DATA SUPPLIED -
-- -- --
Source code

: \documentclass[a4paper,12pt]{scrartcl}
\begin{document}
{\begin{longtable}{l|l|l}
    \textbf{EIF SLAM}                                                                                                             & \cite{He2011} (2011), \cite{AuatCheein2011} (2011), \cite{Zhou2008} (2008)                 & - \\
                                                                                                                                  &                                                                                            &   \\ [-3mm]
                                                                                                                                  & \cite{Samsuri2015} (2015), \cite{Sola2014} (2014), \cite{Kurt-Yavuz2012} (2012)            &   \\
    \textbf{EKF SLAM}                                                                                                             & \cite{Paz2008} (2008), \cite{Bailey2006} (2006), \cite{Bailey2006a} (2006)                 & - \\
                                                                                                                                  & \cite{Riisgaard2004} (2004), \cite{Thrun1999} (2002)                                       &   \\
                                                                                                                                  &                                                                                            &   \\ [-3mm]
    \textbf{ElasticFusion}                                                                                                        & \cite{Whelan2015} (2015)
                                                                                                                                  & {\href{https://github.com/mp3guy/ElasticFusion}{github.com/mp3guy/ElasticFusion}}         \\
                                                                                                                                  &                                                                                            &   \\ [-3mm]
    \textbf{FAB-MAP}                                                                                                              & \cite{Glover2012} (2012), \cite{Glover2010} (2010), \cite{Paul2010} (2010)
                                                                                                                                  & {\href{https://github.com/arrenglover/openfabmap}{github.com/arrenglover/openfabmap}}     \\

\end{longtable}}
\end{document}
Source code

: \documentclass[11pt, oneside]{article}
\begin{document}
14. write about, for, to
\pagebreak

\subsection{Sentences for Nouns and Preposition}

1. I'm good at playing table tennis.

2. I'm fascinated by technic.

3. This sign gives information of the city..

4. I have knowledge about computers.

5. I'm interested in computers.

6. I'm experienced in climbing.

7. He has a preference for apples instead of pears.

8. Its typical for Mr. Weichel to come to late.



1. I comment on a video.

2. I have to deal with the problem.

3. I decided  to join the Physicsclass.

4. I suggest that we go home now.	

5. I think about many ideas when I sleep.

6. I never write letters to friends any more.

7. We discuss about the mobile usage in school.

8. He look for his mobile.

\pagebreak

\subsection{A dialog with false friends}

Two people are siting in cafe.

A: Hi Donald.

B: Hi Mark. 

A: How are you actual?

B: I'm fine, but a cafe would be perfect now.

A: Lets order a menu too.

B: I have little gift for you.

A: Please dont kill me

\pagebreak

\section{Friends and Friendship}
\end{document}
-- -- --
WHAT THIS TASK INVOLVES - Among the lines of the data, identify those with the word "documentclass". Copy each of them.

OUTPUT FOR THIS EXERCISE -
: \documentclass[a4paper,12pt]{scrartcl}
: \documentclass[11pt, oneside]{article}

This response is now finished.